Here’s the brilliant poem by Youth Poet Laureate Amanda Gorman.
I’ve been learning some new words today, the first of which popped up in today’s Friday poem by Annie Freud (I can’t find a link to the poem but here’s the author) and the word is Mondegreen.OH will probably pop up in the comments and say I already knew this from a conversation years ago but if so I have forgotten it.As you probably already know, mondegreen defines a misheard song lyric which is better or at least funnier than the original: examples include ‘scuse me while I kiss this guy’, ‘just a bit of stockwater tea’ and ‘there’s a bathroom on the right’(from Purple Haze, Evita and Bad Moon Rising respectively.)
Trump has been learning some new words too.
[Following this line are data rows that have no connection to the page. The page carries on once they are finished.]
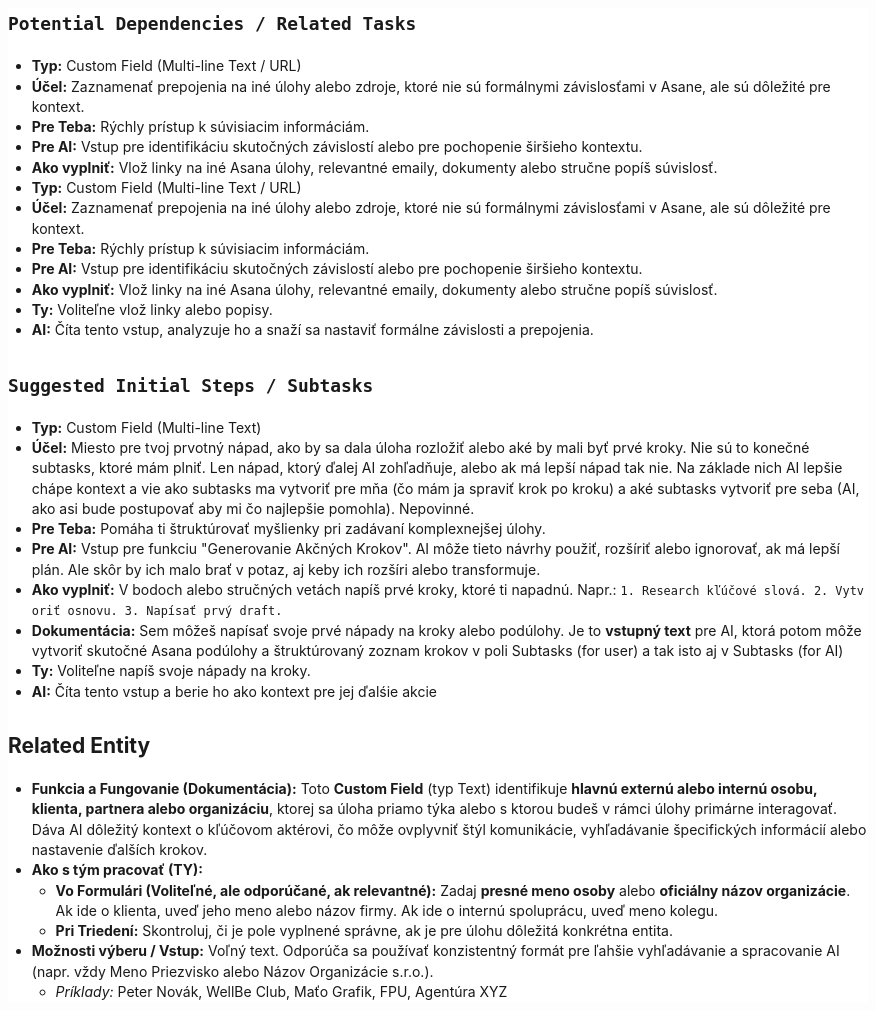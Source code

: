 ## **`Potential Dependencies / Related Tasks`**

- **Typ:** Custom Field (Multi-line Text / URL)
- **Účel:** Zaznamenať prepojenia na iné úlohy alebo zdroje, ktoré nie sú formálnymi závislosťami v Asane, ale sú dôležité pre kontext.
- **Pre Teba:** Rýchly prístup k súvisiacim informáciám.
- **Pre AI:** Vstup pre identifikáciu skutočných závislostí alebo pre pochopenie širšieho kontextu.
- **Ako vyplniť:** Vlož linky na iné Asana úlohy, relevantné emaily, dokumenty alebo stručne popíš súvislosť.
- **Typ:** Custom Field (Multi-line Text / URL)
- **Účel:** Zaznamenať prepojenia na iné úlohy alebo zdroje, ktoré nie sú formálnymi závislosťami v Asane, ale sú dôležité pre kontext.
- **Pre Teba:** Rýchly prístup k súvisiacim informáciám.
- **Pre AI:** Vstup pre identifikáciu skutočných závislostí alebo pre pochopenie širšieho kontextu.
- **Ako vyplniť:** Vlož linky na iné Asana úlohy, relevantné emaily, dokumenty alebo stručne popíš súvislosť.
- **Ty:** Voliteľne vlož linky alebo popisy.
- **AI:** Číta tento vstup, analyzuje ho a snaží sa nastaviť formálne závislosti a prepojenia.

## **`Suggested Initial Steps / Subtasks`**

- **Typ:** Custom Field (Multi-line Text)
- **Účel:** Miesto pre tvoj prvotný nápad, ako by sa dala úloha rozložiť alebo aké by mali byť prvé kroky. Nie sú to konečné subtasks, ktoré mám plniť. Len nápad, ktorý ďalej AI zohľadňuje, alebo ak má lepší nápad tak nie. Na základe nich AI lepšie chápe kontext a vie ako subtasks ma vytvoriť pre mňa (čo mám ja spraviť krok po kroku) a aké subtasks vytvoriť pre seba (AI, ako asi bude postupovať aby mi čo najlepšie pomohla). Nepovinné.
- **Pre Teba:** Pomáha ti štruktúrovať myšlienky pri zadávaní komplexnejšej úlohy.
- **Pre AI:** Vstup pre funkciu "Generovanie Akčných Krokov". AI môže tieto návrhy použiť, rozšíriť alebo ignorovať, ak má lepší plán. Ale skôr by ich malo brať v potaz, aj keby ich rozšíri alebo transformuje.
- **Ako vyplniť:** V bodoch alebo stručných vetách napíš prvé kroky, ktoré ti napadnú. Napr.: `1. Research kľúčové slová. 2. Vytvoriť osnovu. 3. Napísať prvý draft.`
- **Dokumentácia:** Sem môžeš napísať svoje prvé nápady na kroky alebo podúlohy. Je to **vstupný text** pre AI, ktorá potom môže vytvoriť skutočné Asana podúlohy a štruktúrovaný zoznam krokov v poli Subtasks (for user) a tak isto aj v Subtasks (for AI)
- **Ty:** Voliteľne napíš svoje nápady na kroky.
- **AI:** Číta tento vstup a berie ho ako kontext pre jej ďalśie akcie

## **Related Entity**

- **Funkcia a Fungovanie (Dokumentácia):** Toto **Custom Field** (typ Text) identifikuje **hlavnú externú alebo internú osobu, klienta, partnera alebo organizáciu**, ktorej sa úloha priamo týka alebo s ktorou budeš v rámci úlohy primárne interagovať. Dáva AI dôležitý kontext o kľúčovom aktérovi, čo môže ovplyvniť štýl komunikácie, vyhľadávanie špecifických informácií alebo nastavenie ďalších krokov.
- **Ako s tým pracovať (TY):**
    - **Vo Formulári (Voliteľné, ale odporúčané, ak relevantné):** Zadaj **presné meno osoby** alebo **oficiálny názov organizácie**. Ak ide o klienta, uveď jeho meno alebo názov firmy. Ak ide o internú spoluprácu, uveď meno kolegu.
    - **Pri Triedení:** Skontroluj, či je pole vyplnené správne, ak je pre úlohu dôležitá konkrétna entita.
- **Možnosti výberu / Vstup:** Voľný text. Odporúča sa používať konzistentný formát pre ľahšie vyhľadávanie a spracovanie AI (napr. vždy Meno Priezvisko alebo Názov Organizácie s.r.o.).
    - *Príklady:* Peter Novák, WellBe Club, Maťo Grafik, FPU, Agentúra XYZ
True, they don’t include the much-needed words ‘sorry’ or ‘concede’ but they are significant nonetheless. Late, inadequate, self-serving as it was, in his latest video he condemned the riots he himself incited without claiming responsibility for them, and acknowledged that there would be a peaceful transition without actually admitting defeat. Well, it’s not great but it’s something and hopefully now his supporters will stand down to allow that peaceful transition. Whatever his motives – and I imagine the threat to invoke article 25 and remove him from office will have concentrated his mind wonderfully – he has moved out of the way, at least for now. He seemed to signal that he would come back in 2024 but we’ll see. I think he’s dished himself but I may yet be proved wrong.
Another new word I’ve learnt today is apocalypse. Well I did already know this word of course but what I didn’t realise was that it doesn’t mean disaster so much as a massive upheaval, one which leads to a revelation. To put it in the words of Elizabeth Bishop:
The art of losing isn’t hard to master/though it may look like (Write it!) like disaster.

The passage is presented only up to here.